This exploit is fully automatable. One character in a request header works with any scanner already running on the internet, no special tooling needed. That makes it suitable for mass scanning, not just targeted attacks.

The same trick works with / and # in the Host header, not just ?. Each one shifts the URL boundaries in a slightly different way, but the result is the same. Middleware sees something harmless. The router still sends the request where it was always going.

Researchers JJ, Yassine El Baaj, and Markus Vervier at X41 D-Sec were doing a sponsored source code audit of vLLM for OSTIF when they noticed this pattern. They were not looking at Starlette. They were not looking at authentication. They were auditing an LLM inference server and stumbled into a framework-level bug that reaches everything built on that framework.

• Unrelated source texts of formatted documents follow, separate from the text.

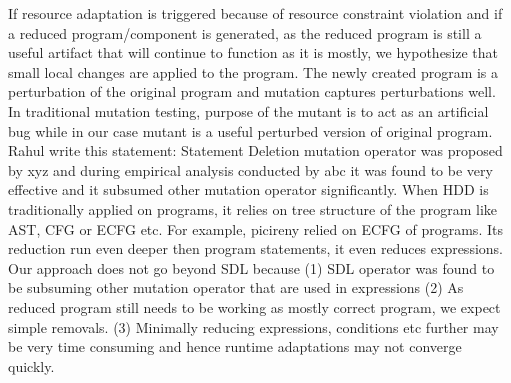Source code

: 
If resource adaptation is triggered because of resource constraint violation and if a reduced program/component is generated, as the reduced program is still a useful artifact that will continue to function as it is mostly, we hypothesize that small local changes are applied to the program. The newly created program is a perturbation of the original program and mutation captures perturbations well. In traditional mutation testing, purpose of the mutant is to act as an artificial bug while in our case mutant is a useful perturbed version of original program. Rahul write this statement: Statement Deletion mutation operator was proposed by xyz and during empirical analysis conducted by abc it was found to be very effective and it subsumed other mutation operator significantly. When HDD is traditionally applied on programs, it relies on tree structure of the program like AST, CFG or ECFG etc. For example, picireny relied on ECFG of programs. Its reduction run even deeper then program statements, it even reduces expressions. Our approach does not go beyond SDL because (1) SDL operator was found to be subsuming other mutation operator that are used in expressions (2) As reduced program still needs to be working as mostly correct program, we expect simple removals. (3) Minimally reducing expressions, conditions etc further may be very time consuming and hence runtime adaptations may not converge quickly.

   
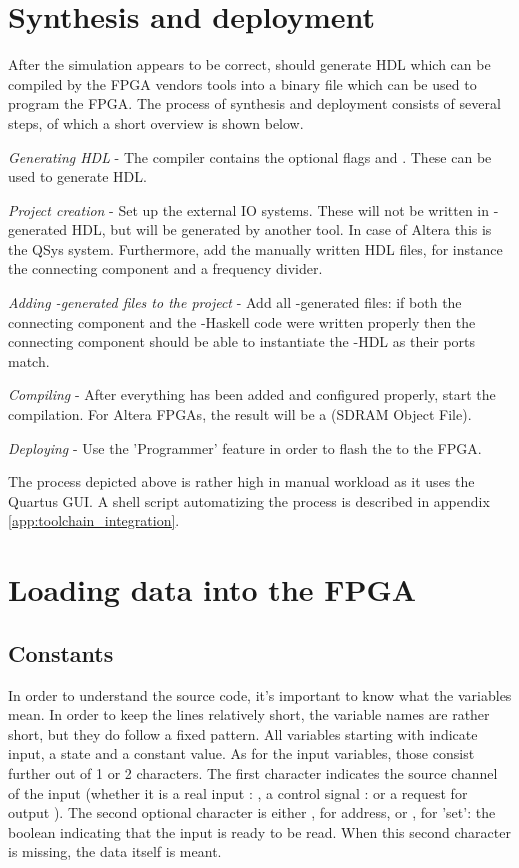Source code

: \section{Synthesis and deployment}
After the simulation appears to be correct, \clash{} should generate HDL which can be compiled by the FPGA vendors tools into a binary file which can be used to program the FPGA. The process of synthesis and deployment consists of several steps, of which a short overview is shown below.
\begin{enumeratens}
	\item \emph{Generating HDL } - The \clash{} compiler contains the optional flags  and . These can be used to generate HDL.
	\item \emph{Project creation} - Set up the external IO systems. These will not be written in \clash{}-generated HDL, but will be generated by another tool. In case of Altera this is the QSys system. Furthermore, add the manually written HDL files, for instance the connecting component and a frequency divider.
	\item \emph{Adding \clash{}-generated files to the project} - Add all \clash{}-generated files: if both the connecting component and the \clash{}-Haskell code were written properly then the connecting component should be able to instantiate the \clash{}-HDL as their ports match.
	\item \emph{Compiling} - After everything has been added and configured properly, start the compilation. For Altera FPGAs, the result will be a  (SDRAM Object File). 
	\item \emph{Deploying} - Use the 'Programmer' feature in order to flash the  to the FPGA.
\end{enumeratens}

The process depicted above is rather high in manual workload as it uses the Quartus GUI. A shell script automatizing the process is described in appendix \ref{app:toolchain_integration}.  

\section{Loading data into the FPGA}
\subsection{Constants}
In order to understand the \clash{} source code, it's important to know what the variables mean. In order to keep the lines relatively short, the variable names are rather short, but they do follow a fixed pattern. All variables starting with  indicate input,  a state and  a constant value. As for the input variables, those consist further out of 1 or 2 characters. The first character indicates the source channel of the input (whether it is a real input : , a control signal :  or a request for output ). The second optional character is either , for address, or , for 'set': the boolean indicating that the input is ready to be read. When this second character is missing, the data itself is meant.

The timeline of how it got from discovery to public:

• → January 27, 2026: bug found during the vLLM audit
• → February 4: vendor contacted with proof of concept
• → March 1: patch proposed by the vendor
• → May 21: patch released, nearly three months after it was ready
• → May 22: public disclosure, CVE assigned, scanner live

Vendor notification and public disclosure landed on the same day. Operators had zero lead time to patch before the exploit was public.

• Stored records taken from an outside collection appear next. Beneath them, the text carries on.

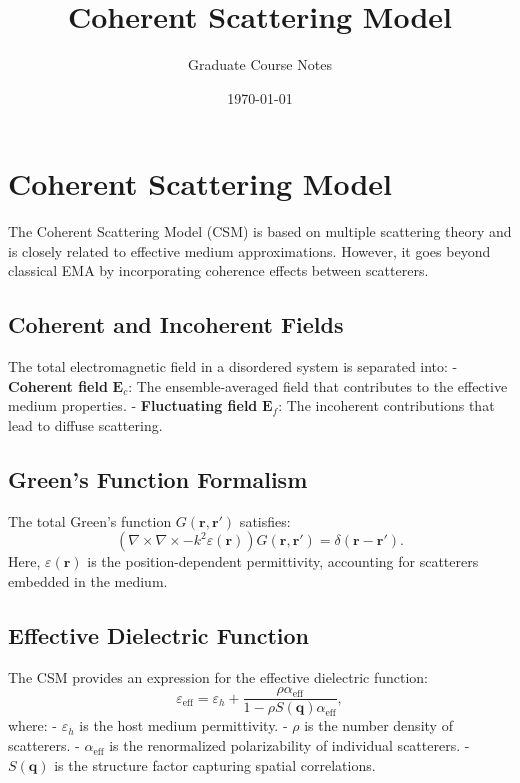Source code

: \documentclass{article}
\begin{document}
	
	\title{Coherent Scattering Model}
	\author{Graduate Course Notes}
	\date{\today}
	\maketitle
			
	\section{Coherent Scattering Model}
	The Coherent Scattering Model (CSM) is based on multiple scattering theory and is closely related to effective medium approximations. However, it goes beyond classical EMA by incorporating coherence effects between scatterers.
	
	\subsection{Coherent and Incoherent Fields}
	The total electromagnetic field in a disordered system is separated into:
	- \textbf{Coherent field} $\mathbf{E}_c$: The ensemble-averaged field that contributes to the effective medium properties.
	- \textbf{Fluctuating field} $\mathbf{E}_f$: The incoherent contributions that lead to diffuse scattering.
	
	\subsection{Green’s Function Formalism}
	The total Green’s function $G(\mathbf{r}, \mathbf{r'})$ satisfies:
	\begin{equation}
		\left( \nabla \times \nabla \times - k^2 \varepsilon(\mathbf{r}) \right) G(\mathbf{r}, \mathbf{r'}) = \delta(\mathbf{r} - \mathbf{r'}).
	\end{equation}
	Here, $\varepsilon(\mathbf{r})$ is the position-dependent permittivity, accounting for scatterers embedded in the medium.
	
	\subsection{Effective Dielectric Function}
	The CSM provides an expression for the effective dielectric function:
	\begin{equation}
		\varepsilon_{\text{eff}} = \varepsilon_h + \frac{\rho \alpha_{\text{eff}}}{1 - \rho S(\mathbf{q}) \alpha_{\text{eff}}},
	\end{equation}
	where:
	- $\varepsilon_h$ is the host medium permittivity.
	- $\rho$ is the number density of scatterers.
	- $\alpha_{\text{eff}}$ is the renormalized polarizability of individual scatterers.
	- $S(\mathbf{q})$ is the structure factor capturing spatial correlations.
	
\end{document}
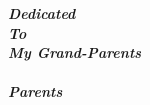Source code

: \begin{center}
\vspace*{7.5cm}
\textbf{
  \textit{
    \Large{
      Dedicated \\
	To \\
	My Grand-Parents \\
	\nd \\
	Parents }}}

\end{center}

The official CVSS score came in at 6.5, Moderate. Starlette’s own advisory looked at the bug as a library-level issue and scored it there. X41 scores it 7.0 and calls the downstream impact critical. OSTIF published a disclosure saying the official rating severely understates what it means for the ecosystem built on top of Starlette. That gap matters, because plenty of teams use CVSS numbers to decide how urgently to patch. A 6.5 gets scheduled. A critical gets fixed tonight.

Part of what makes this difficult to capture in a score is that the vulnerability is structural. It does not sit in one file. It spans three separate layers. ASGI servers pass the raw Host header to Starlette without checking it. Starlette trusts that value and uses it to build the URL. The developers writing middleware assume that the path Starlette hands them is the real path, because why would it not be. Each component behaves correctly on its own. The vulnerability only exists in the interaction between them. X41 went through popular open-source projects and found real attack chains built on this one primitive. Authentication bypass, server-side request forgery, and in some cases remote code execution. BadHost is not just a theoretical path in.

What becomes reachable when middleware is bypassed:

• → Admin routes and model management panels
• → API key issuance endpoints
• → /metrics and /shutdown surfaces
• → Tool execution and agent tooling endpoints
• → Finetune submission and dataset upload
• → Anything sitting behind a path prefix that middleware was supposed to block

Internet-wide scanning has already found vulnerable deployments across AI infrastructure, research environments, and LLM serving setups that were assumed to be internal-only. Google ADK-Python, Ray Serve, and BentoML are also in the affected list.

There is one more layer to this that most coverage has not touched. MCP, the Model Context Protocol that Anthropic released to let AI assistants connect to external services, uses the Python MCP SDK. That SDK is built on Starlette. MCP servers store credentials: OAuth tokens, database connections, email access, API keys. One compromised MCP server does not just give an attacker access to one service. It gives access to everything that AI assistant was connected to. The Python MCP SDK is directly affected.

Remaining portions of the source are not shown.